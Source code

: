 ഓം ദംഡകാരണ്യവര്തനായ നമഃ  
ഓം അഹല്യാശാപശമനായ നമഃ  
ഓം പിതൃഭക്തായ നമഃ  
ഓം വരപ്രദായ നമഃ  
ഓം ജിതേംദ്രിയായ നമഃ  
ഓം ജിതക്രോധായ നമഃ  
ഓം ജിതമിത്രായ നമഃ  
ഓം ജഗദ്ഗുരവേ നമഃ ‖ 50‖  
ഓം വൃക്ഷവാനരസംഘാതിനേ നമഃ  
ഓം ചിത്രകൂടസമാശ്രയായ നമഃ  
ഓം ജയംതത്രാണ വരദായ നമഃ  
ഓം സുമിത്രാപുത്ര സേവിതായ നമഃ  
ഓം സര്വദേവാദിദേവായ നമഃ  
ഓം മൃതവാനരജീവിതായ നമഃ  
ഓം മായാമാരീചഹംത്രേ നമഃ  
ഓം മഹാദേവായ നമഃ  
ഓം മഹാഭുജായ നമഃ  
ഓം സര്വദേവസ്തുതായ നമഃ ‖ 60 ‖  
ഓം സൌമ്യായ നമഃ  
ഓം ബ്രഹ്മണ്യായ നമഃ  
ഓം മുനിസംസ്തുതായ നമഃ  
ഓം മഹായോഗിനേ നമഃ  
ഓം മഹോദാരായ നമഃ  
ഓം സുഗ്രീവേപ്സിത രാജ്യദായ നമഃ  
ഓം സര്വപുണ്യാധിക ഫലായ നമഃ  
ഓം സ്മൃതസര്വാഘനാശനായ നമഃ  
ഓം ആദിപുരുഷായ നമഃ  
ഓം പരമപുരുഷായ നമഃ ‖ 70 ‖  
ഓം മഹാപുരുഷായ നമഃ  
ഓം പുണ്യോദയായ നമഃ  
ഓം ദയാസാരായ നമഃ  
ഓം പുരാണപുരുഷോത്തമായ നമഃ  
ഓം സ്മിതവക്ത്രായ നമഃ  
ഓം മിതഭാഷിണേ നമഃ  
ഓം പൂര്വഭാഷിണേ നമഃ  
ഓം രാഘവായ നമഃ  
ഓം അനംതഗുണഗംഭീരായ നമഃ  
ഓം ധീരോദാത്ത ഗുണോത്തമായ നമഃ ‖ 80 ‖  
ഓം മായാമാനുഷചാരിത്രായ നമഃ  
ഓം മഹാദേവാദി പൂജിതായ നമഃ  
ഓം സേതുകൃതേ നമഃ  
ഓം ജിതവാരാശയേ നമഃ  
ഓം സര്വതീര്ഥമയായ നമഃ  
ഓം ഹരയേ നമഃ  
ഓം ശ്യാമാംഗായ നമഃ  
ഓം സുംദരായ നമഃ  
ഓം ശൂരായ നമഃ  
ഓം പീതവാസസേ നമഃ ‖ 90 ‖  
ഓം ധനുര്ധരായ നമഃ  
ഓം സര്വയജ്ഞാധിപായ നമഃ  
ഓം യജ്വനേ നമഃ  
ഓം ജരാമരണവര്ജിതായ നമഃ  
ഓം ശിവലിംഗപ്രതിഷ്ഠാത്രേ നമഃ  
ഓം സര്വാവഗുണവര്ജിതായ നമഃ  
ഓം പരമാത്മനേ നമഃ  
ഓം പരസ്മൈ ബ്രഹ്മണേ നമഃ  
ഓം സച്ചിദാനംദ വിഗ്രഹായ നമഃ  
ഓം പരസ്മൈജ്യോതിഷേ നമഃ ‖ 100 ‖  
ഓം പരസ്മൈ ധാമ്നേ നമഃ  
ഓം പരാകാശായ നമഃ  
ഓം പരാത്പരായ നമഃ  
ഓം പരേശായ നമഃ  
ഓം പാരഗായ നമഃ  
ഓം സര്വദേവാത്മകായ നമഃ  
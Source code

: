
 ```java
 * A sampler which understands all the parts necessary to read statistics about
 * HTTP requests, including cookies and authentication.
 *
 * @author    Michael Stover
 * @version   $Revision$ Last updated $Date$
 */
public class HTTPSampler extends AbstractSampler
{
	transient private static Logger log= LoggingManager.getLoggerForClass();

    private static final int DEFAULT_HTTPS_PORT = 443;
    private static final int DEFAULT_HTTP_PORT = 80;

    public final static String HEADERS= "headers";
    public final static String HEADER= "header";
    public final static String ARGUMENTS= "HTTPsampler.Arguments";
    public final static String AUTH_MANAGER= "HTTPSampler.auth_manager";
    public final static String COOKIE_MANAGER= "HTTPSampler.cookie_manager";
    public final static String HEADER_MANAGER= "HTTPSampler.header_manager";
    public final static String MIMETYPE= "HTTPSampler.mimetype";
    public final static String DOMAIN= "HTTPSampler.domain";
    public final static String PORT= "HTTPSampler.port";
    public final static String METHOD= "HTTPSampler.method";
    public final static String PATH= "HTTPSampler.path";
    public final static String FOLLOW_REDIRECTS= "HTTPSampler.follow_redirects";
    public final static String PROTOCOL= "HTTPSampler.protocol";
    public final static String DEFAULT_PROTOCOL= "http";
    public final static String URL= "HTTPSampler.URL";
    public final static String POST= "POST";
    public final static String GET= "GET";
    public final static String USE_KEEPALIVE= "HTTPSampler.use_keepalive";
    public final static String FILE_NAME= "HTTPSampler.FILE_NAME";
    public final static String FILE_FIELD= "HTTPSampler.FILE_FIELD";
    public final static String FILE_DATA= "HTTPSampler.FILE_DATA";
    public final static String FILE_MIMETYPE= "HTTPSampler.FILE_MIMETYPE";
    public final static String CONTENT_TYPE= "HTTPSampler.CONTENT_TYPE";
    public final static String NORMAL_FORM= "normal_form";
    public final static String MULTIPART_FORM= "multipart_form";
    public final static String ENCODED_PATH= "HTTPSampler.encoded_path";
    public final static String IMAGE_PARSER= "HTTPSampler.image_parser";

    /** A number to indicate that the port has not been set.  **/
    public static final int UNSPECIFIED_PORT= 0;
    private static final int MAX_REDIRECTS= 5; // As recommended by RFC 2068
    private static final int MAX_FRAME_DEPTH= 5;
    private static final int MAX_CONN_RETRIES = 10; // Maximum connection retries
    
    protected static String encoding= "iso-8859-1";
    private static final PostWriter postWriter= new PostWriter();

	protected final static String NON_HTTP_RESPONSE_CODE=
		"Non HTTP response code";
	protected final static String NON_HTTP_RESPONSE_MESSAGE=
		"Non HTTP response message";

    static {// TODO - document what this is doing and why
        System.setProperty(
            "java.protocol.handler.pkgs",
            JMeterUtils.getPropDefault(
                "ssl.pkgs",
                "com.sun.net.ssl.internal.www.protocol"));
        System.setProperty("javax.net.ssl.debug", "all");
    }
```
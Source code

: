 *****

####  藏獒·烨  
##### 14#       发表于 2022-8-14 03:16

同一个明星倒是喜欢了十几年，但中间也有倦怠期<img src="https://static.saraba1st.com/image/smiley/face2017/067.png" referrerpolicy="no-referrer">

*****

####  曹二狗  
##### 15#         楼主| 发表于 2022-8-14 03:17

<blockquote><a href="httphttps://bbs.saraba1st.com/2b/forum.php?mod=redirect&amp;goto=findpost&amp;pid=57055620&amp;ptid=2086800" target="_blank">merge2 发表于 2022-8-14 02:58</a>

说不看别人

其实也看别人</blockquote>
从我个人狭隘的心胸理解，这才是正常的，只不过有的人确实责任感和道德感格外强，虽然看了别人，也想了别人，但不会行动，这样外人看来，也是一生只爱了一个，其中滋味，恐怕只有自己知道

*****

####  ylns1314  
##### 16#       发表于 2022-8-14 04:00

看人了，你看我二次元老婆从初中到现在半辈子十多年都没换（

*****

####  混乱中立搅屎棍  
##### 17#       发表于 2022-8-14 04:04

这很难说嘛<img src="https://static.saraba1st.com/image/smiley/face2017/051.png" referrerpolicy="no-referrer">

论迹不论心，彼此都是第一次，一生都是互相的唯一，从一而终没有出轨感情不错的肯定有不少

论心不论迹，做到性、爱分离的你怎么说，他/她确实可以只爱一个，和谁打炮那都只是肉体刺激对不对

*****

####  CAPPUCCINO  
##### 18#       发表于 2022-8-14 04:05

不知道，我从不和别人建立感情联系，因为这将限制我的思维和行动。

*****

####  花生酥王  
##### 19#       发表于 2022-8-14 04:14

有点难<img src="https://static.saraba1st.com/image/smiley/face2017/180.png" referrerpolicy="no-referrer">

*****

* PROBLEM REQUIREMENTS:
For the listing above, print only the lines starting at the line containing "发表于 2022-8-14 03:16" and ending at the line containing "发表于 2022-8-14 03:17", exactly, both included.

* RESULT OF THE TASK:
##### 14#       发表于 2022-8-14 03:16

同一个明星倒是喜欢了十几年，但中间也有倦怠期<img src="https://static.saraba1st.com/image/smiley/face2017/067.png" referrerpolicy="no-referrer">

*****

####  曹二狗  
##### 15#         楼主| 发表于 2022-8-14 03:17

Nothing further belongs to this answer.